A data warehouse is a subject-oriented, integrated, non-updatable (stable), time-variant (different times) data collection used to support decision support systems (DDS: Decision Support System, mainly report systems) in business management.
The data stored in a data warehouse must include time attributes, having the characteristic that once stored, it will not change over time.

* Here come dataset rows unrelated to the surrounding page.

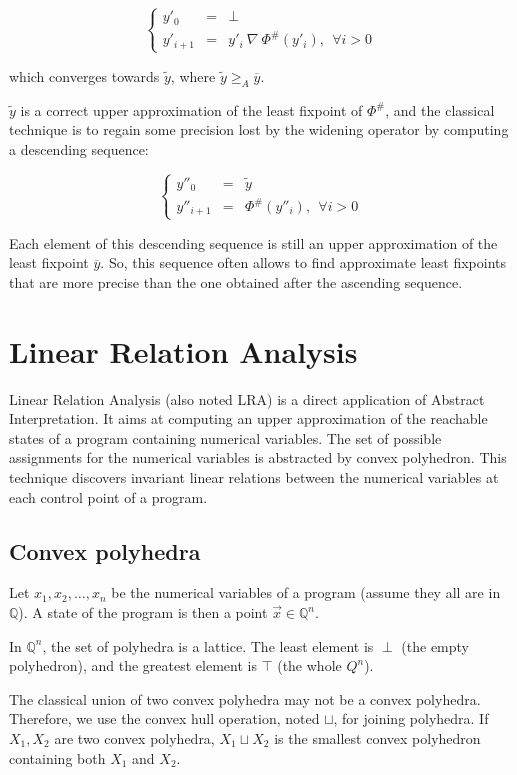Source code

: \documentclass[a4paper,english,titlepage,11pt]{article}
\def\Q{\mathbb{Q}}
\begin{document}
$$\left\{ \begin{array}{rll}
y'_0 &=& \perp \\
y'_{i+1} &=& y'_i\ \nabla\ \Phi^\#(y'_i),\ \ \forall i > 0
\end{array} \right.$$

which converges towards $\tilde{y}$, where $\tilde{y} \geq_A \overline{y}$.

$\tilde{y}$ is a correct upper approximation of the least fixpoint of $\Phi^\#$,
and the classical technique is to regain some precision lost by the widening
operator by computing a descending sequence:

$$\left\{ \begin{array}{rll}
y''_0 &=& \tilde{y} \\
y''_{i+1} &=& \Phi^\#(y''_i), \ \ \forall i > 0
\end{array} \right.$$

Each element of this descending sequence is still an upper approximation of the
least fixpoint $\overline{y}$. So, this sequence often allows to find
approximate least fixpoints that are more precise than the one obtained after
the ascending sequence.

\section{Linear Relation Analysis}

Linear Relation Analysis \cite{CH78} (also noted LRA) is a direct application of
Abstract Interpretation. It aims at computing an upper approximation of the
reachable states of a program containing numerical variables. The set of
possible assignments for the numerical variables is abstracted by convex
polyhedron. This technique discovers invariant linear relations between
the numerical variables at each control point of a program.

\subsection{Convex polyhedra}

Let $x_1, x_2, \dots ,x_n$ be the numerical variables of a program (assume they
all are in $\Q$). A state of
the program is then a point $\overrightarrow{x} \in \Q^n$.

In $\Q^n$, the set of polyhedra is a lattice. The least element is $\perp$
(the empty polyhedron), and the greatest element is $\top$ (the whole $Q^n$).

The classical union of two convex polyhedra may not be a convex polyhedra.
Therefore, we use the convex hull operation, noted $\sqcup$, for joining
polyhedra. 
If $X_1, X_2$ are two convex polyhedra, $X_1 \sqcup X_2$ is the
smallest convex polyhedron containing both $X_1$ and $X_2$.
\end{document}
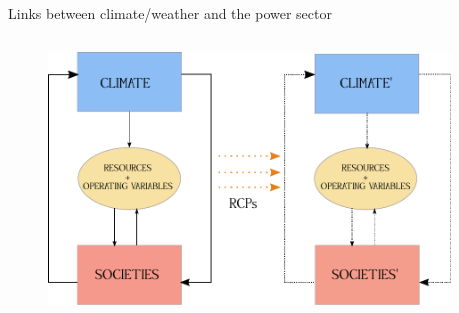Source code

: \documentclass{beamer}%
\begin{document}
\begin{frame}[fragile]{Links between climate/weather and the power sector}
  \begin{columns}
    \begin{column}{0.7\textwidth}
  \begin{figure}
    \centering\includegraphics[scale=0.55]{drawing.pdf}
\end{figure}
  \end{column}
  \begin{column}{0.3\textwidth}
    \end{column}
    \end{columns}
\end{frame}
\end{document}
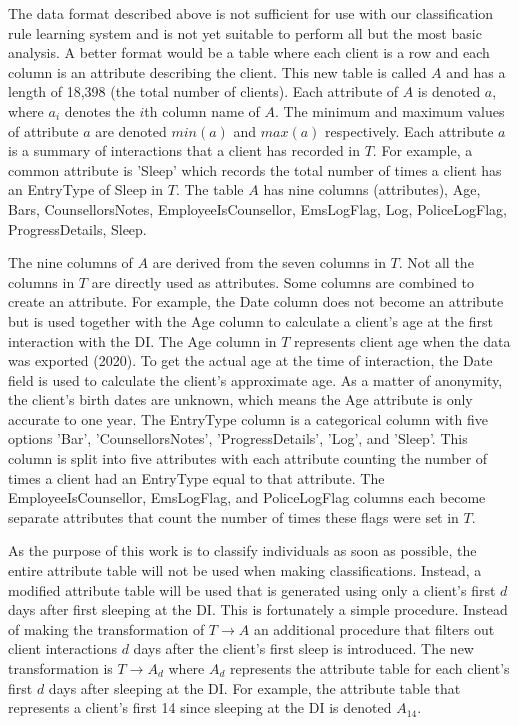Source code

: The data format described above is not sufficient for use with our classification rule learning system and is not yet suitable to perform all but the most basic analysis. A better format would be a table where each client is a row and each column is an attribute describing the client.
This new table is called $A$ and has a length of 18,398 (the total number of clients).
Each attribute of $A$ is denoted $a$, where $a_i$ denotes the $i$th column name of $A$. The minimum and maximum values of attribute $a$ are denoted $min(a)$ and $max(a)$ respectively. Each attribute $a$ is a summary of interactions that a client has recorded in $T$. For example, a common attribute is 'Sleep' which records the total number of times a client has an EntryType of Sleep in $T$.
The table $A$ has nine columns (attributes), Age, Bars, CounsellorsNotes, EmployeeIsCounsellor, EmsLogFlag, Log, PoliceLogFlag, ProgressDetails, Sleep.



The nine columns of $A$ are derived from the seven columns in $T$. Not all the columns in $T$ are directly used as attributes. Some columns are combined to create an attribute. For example, the Date column does not become an attribute but is used together with the Age column to calculate a client's age at the first interaction with the DI.
The Age column in $T$ represents client age when the data was exported (2020). To get the actual age at the time of interaction, the Date field is used to calculate the client's approximate age. As a matter of anonymity, the client's birth dates are unknown, which means the Age attribute is only accurate to one year.
The EntryType column is a categorical column with five options 'Bar', 'CounsellorsNotes', 'ProgressDetails', 'Log', and 'Sleep'. This column is split into five attributes with each attribute counting the number of times a client had an EntryType equal to that attribute.
The EmployeeIsCounsellor, EmsLogFlag, and PoliceLogFlag columns each become separate attributes that count the number of times these flags were set in $T$.


As the purpose of this work is to classify individuals as soon as possible, the entire attribute table will not be used when making classifications. Instead, a modified attribute table will be used that is generated using only a client's first $d$ days after first sleeping at the DI. 
This is fortunately a simple procedure. Instead of making the transformation of $T \rightarrow A$ an additional procedure that filters out client interactions $d$ days after the client's first sleep is introduced. The new transformation is $T \rightarrow A_d$ where $A_d$ represents the attribute table for each client's first $d$ days after sleeping at the DI. For example, the attribute table that represents a client's first 14 since sleeping at the DI is denoted $A_{14}$.


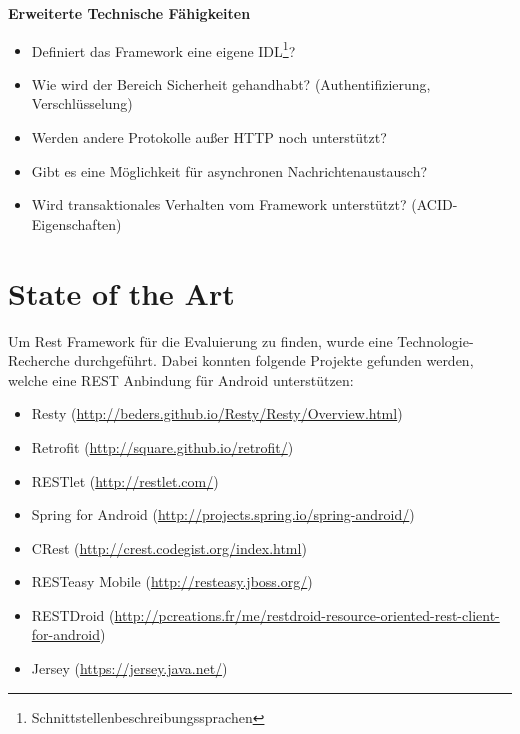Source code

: \documentclass[a4paper,11pt,german,public]{INSOexpose}
\begin{document}
\textbf{Erweiterte Technische Fähigkeiten}
\begin{itemize}[label=$-$]
	\item Definiert das Framework eine eigene IDL\footnote{Schnittstellenbeschreibungssprachen}?
	\item Wie wird der Bereich Sicherheit gehandhabt?  (Authentifizierung, Verschlüsselung)
	\item Werden andere Protokolle außer HTTP noch unterstützt?
	\item Gibt es eine Möglichkeit für asynchronen Nachrichtenaustausch?
	\item Wird transaktionales Verhalten vom Framework unterstützt? (ACID-Eigenschaften)
\end{itemize}

\section{State of the Art}
Um Rest Framework für die Evaluierung zu finden, wurde eine Technologie-Recherche durchgeführt. Dabei konnten folgende Projekte gefunden werden, welche eine REST Anbindung für Android unterstützen:
\begin{itemize}
	\item Resty (\href{http://beders.github.io/Resty/Resty/Overview.html}{http://beders.github.io/Resty/Resty/Overview.html})
	\item Retrofit (\href{http://square.github.io/retrofit/}{http://square.github.io/retrofit/})
	\item RESTlet (\href{http://restlet.com/}{http://restlet.com/})
	\item Spring for Android (\href{http://projects.spring.io/spring-android/}{http://projects.spring.io/spring-android/})
	\item CRest (\href{http://crest.codegist.org/index.html}{http://crest.codegist.org/index.html})
	\item RESTeasy Mobile (\href{http://resteasy.jboss.org/}{http://resteasy.jboss.org/})
	\item RESTDroid (\href{http://pcreations.fr/me/restdroid-resource-oriented-rest-client-for-android}{http://pcreations.fr/me/restdroid-resource-oriented-rest-client-for-android})
	\item Jersey (\href{https://jersey.java.net/}{https://jersey.java.net/})
\end{itemize}
\end{document}
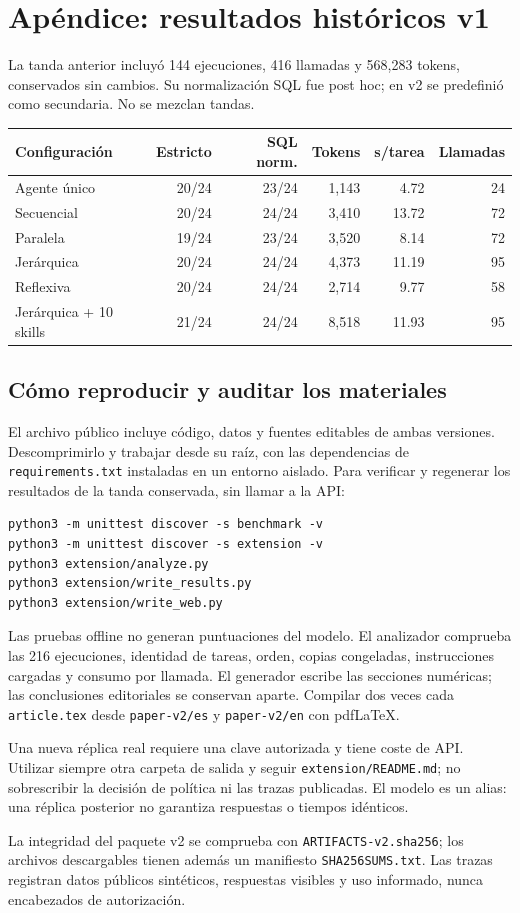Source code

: \clearpage
\section*{Apéndice: resultados históricos v1}
La tanda anterior incluyó 144 ejecuciones, 416 llamadas y 568,283 tokens, conservados sin cambios. Su normalización SQL fue post hoc; en v2 se predefinió como secundaria. No se mezclan tandas.
\begin{center}\small
\setlength{\tabcolsep}{4pt}
\begin{tabularx}{\linewidth}{@{}Xrrrrr@{}}
\toprule Configuración & Estricto & SQL norm. & Tokens & s/tarea & Llamadas \\ \midrule
Agente único & 20/24 & 23/24 & 1,143 & 4.72 & 24 \\
Secuencial & 20/24 & 24/24 & 3,410 & 13.72 & 72 \\
Paralela & 19/24 & 23/24 & 3,520 & 8.14 & 72 \\
Jerárquica & 20/24 & 24/24 & 4,373 & 11.19 & 95 \\
Reflexiva & 20/24 & 24/24 & 2,714 & 9.77 & 58 \\
Jerárquica + 10 skills & 21/24 & 24/24 & 8,518 & 11.93 & 95 \\
\bottomrule
\end{tabularx}\end{center}

\subsection*{Cómo reproducir y auditar los materiales}
El archivo público incluye código, datos y fuentes editables de ambas versiones. Descomprimirlo y trabajar desde su raíz, con las dependencias de \texttt{requirements.txt} instaladas en un entorno aislado. Para verificar y regenerar los resultados de la tanda conservada, sin llamar a la API:
\begin{verbatim}
python3 -m unittest discover -s benchmark -v
python3 -m unittest discover -s extension -v
python3 extension/analyze.py
python3 extension/write_results.py
python3 extension/write_web.py
\end{verbatim}
Las pruebas offline no generan puntuaciones del modelo. El analizador comprueba las 216 ejecuciones, identidad de tareas, orden, copias congeladas, instrucciones cargadas y consumo por llamada. El generador escribe las secciones numéricas; las conclusiones editoriales se conservan aparte. Compilar dos veces cada \texttt{article.tex} desde \texttt{paper-v2/es} y \texttt{paper-v2/en} con pdfLaTeX.

Una nueva réplica real requiere una clave autorizada y tiene coste de API. Utilizar siempre otra carpeta de salida y seguir \texttt{extension/README.md}; no sobrescribir la decisión de política ni las trazas publicadas. El modelo es un alias: una réplica posterior no garantiza respuestas o tiempos idénticos.

La integridad del paquete v2 se comprueba con \texttt{ARTIFACTS-v2.sha256}; los archivos descargables tienen además un manifiesto \texttt{SHA256SUMS.txt}. Las trazas registran datos públicos sintéticos, respuestas visibles y uso informado, nunca encabezados de autorización.
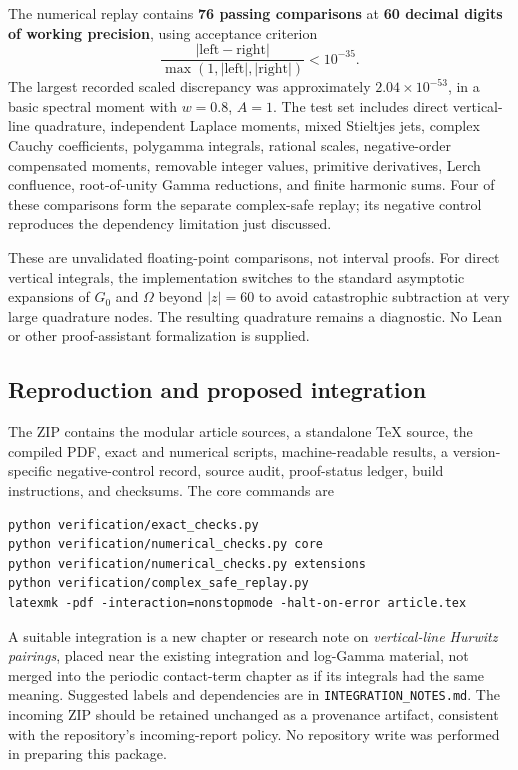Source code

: The numerical replay contains \textbf{76 passing comparisons} at
\textbf{60 decimal digits of working precision}, using acceptance
criterion
\[
 \frac{|\text{left}-\text{right}|}{\max(1,|\text{left}|,|\text{right}|)}
      <10^{-35}.
\]
The largest recorded scaled discrepancy was approximately
$2.04\times10^{-53}$, in a basic spectral moment with $w=0.8$, $A=1$.
The test set includes direct vertical-line quadrature, independent
Laplace moments, mixed Stieltjes jets, complex Cauchy coefficients,
polygamma integrals, rational scales, negative-order compensated
moments, removable integer values, primitive derivatives, Lerch
confluence, root-of-unity Gamma reductions, and finite harmonic sums.
Four of these comparisons form the separate complex-safe replay; its
negative control reproduces the dependency limitation just discussed.

These are unvalidated floating-point comparisons, not interval proofs.
For direct vertical integrals, the implementation switches to the
standard asymptotic expansions of $G_0$ and $\Omega$ beyond $|z|=60$
to avoid catastrophic subtraction at very large quadrature nodes.
The resulting quadrature remains a diagnostic. No Lean or other
proof-assistant formalization is supplied.

\subsection{Reproduction and proposed integration}
The ZIP contains the modular article sources, a standalone TeX source,
the compiled PDF, exact and numerical scripts, machine-readable results,
a version-specific negative-control record, source audit, proof-status
ledger, build instructions, and checksums. The core commands are
\begin{verbatim}
python verification/exact_checks.py
python verification/numerical_checks.py core
python verification/numerical_checks.py extensions
python verification/complex_safe_replay.py
latexmk -pdf -interaction=nonstopmode -halt-on-error article.tex
\end{verbatim}

A suitable integration is a new chapter or research note on
\emph{vertical-line Hurwitz pairings}, placed near the existing integration
and log-Gamma material, not merged into the periodic contact-term chapter
as if its integrals had the same meaning. Suggested labels and dependencies
are in \texttt{INTEGRATION\_NOTES.md}. The incoming ZIP should be retained
unchanged as a provenance artifact, consistent with the repository's
incoming-report policy. No repository write was performed in preparing
this package.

However, the data in the warehouse may continuously grow and change over time.

Data Mart (Data Market)#

A small-scale data warehouse at the department or workgroup level.

Comparison#

	Data Warehouse	Data Mart
Data Source	Legacy systems, OLTP systems, external data	Data Warehouse
Scope	Enterprise-level	Departmental or workgroup level
Subject	Enterprise subject	Departmental or specific analysis subject
Data Granularity	Finest granularity	Coarser granularity
Data Structure	Normalized structure (third normal form)	Star schema, snowflake schema, or a mix of both
Historical Data	Large amounts of historical data	Moderate amounts of historical data
Optimization	Handling massive data, data exploration	Easy access and analysis, fast queries
Indexing	Highly indexed	Highly indexed

II. Dimensions and Measures#

Dimension:
Refers to the perspective from which data is viewed; it is usually an attribute of the data record, such as time, location, etc. Generally, it is a set of discrete values, such as each independent date in the time dimension or each independent product in the product dimension. Therefore, during statistics, records with the same dimension value can be aggregated together, and then aggregation functions can be applied for summation, averaging, deduplication counting, and other aggregation calculations.

Cardinality of Dimension:
Refers to the number of different values that the dimension appears in the dataset. For example, "Country" is a dimension; if there are 200 different values, then the cardinality of this dimension is 200. Typically, the cardinality of a dimension ranges from dozens to tens of thousands, with some dimensions like "User ID" exceeding millions or even tens of millions. Dimensions with cardinality exceeding one million are usually referred to as Ultra High Cardinality Dimensions (UHC).

Measure:
A calculated value based on the data; it is generally a continuous value, such as total sales, number of different users, etc.

For example:
In an SQL query, the attributes in the GroupBy clause are usually dimensions, while the calculated values are measures. For instance:

SELECT
department,
site_id,
sum(price) AS total_sales,
count(DISTINCT seller_id) AS sellers
FROM kylin_sales
GROUP BY department, site_id

In the above query, department and site_id are dimensions, while sum(price) and count(distinct seller_id) are measures.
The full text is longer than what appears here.